• **ACTIVITY**
Each line from the start of the data below through the one containing "of Los Angeles." must be reproduced exactly.

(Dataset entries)
☆ ☆ ☆ ☆ ☆ ☆ ☆
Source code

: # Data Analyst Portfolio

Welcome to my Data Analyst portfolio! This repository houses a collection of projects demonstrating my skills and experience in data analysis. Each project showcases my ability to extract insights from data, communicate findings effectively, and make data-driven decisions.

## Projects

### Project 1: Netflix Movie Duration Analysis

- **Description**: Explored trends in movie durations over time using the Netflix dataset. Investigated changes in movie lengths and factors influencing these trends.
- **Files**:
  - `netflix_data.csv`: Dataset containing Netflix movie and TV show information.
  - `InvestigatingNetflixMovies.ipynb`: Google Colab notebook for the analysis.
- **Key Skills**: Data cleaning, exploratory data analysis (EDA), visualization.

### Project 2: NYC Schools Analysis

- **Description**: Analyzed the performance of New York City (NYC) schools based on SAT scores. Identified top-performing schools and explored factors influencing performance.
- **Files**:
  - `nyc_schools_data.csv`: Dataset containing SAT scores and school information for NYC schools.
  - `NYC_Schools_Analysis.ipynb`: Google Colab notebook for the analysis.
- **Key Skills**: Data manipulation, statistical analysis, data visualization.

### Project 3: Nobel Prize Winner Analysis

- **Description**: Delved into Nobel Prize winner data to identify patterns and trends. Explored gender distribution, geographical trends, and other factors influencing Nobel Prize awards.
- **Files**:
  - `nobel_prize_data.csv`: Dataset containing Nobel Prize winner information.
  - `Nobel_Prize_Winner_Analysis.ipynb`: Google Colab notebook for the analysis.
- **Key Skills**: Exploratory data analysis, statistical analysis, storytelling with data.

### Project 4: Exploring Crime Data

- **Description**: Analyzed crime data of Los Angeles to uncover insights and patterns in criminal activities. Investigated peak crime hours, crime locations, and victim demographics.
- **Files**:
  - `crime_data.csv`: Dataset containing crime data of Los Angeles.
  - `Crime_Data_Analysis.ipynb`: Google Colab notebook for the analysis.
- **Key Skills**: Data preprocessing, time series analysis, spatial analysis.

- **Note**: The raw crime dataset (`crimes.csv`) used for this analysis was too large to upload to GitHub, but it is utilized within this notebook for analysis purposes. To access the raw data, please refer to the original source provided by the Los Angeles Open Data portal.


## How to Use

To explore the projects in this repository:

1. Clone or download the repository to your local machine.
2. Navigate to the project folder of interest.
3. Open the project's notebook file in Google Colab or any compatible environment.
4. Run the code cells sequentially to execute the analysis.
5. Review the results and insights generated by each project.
☆ ☆ ☆ ☆ ☆ ☆ ☆
• **TASK RESPONSE**
Source code

: # Data Analyst Portfolio

Welcome to my Data Analyst portfolio! This repository houses a collection of projects demonstrating my skills and experience in data analysis. Each project showcases my ability to extract insights from data, communicate findings effectively, and make data-driven decisions.

## Projects

### Project 1: Netflix Movie Duration Analysis

- **Description**: Explored trends in movie durations over time using the Netflix dataset. Investigated changes in movie lengths and factors influencing these trends.
- **Files**:
  - `netflix_data.csv`: Dataset containing Netflix movie and TV show information.
  - `InvestigatingNetflixMovies.ipynb`: Google Colab notebook for the analysis.
- **Key Skills**: Data cleaning, exploratory data analysis (EDA), visualization.

### Project 2: NYC Schools Analysis

- **Description**: Analyzed the performance of New York City (NYC) schools based on SAT scores. Identified top-performing schools and explored factors influencing performance.
- **Files**:
  - `nyc_schools_data.csv`: Dataset containing SAT scores and school information for NYC schools.
  - `NYC_Schools_Analysis.ipynb`: Google Colab notebook for the analysis.
- **Key Skills**: Data manipulation, statistical analysis, data visualization.

### Project 3: Nobel Prize Winner Analysis

- **Description**: Delved into Nobel Prize winner data to identify patterns and trends. Explored gender distribution, geographical trends, and other factors influencing Nobel Prize awards.
- **Files**:
  - `nobel_prize_data.csv`: Dataset containing Nobel Prize winner information.
  - `Nobel_Prize_Winner_Analysis.ipynb`: Google Colab notebook for the analysis.
- **Key Skills**: Exploratory data analysis, statistical analysis, storytelling with data.

### Project 4: Exploring Crime Data

- **Description**: Analyzed crime data of Los Angeles to uncover insights and patterns in criminal activities. Investigated peak crime hours, crime locations, and victim demographics.
- **Files**:
  - `crime_data.csv`: Dataset containing crime data of Los Angeles.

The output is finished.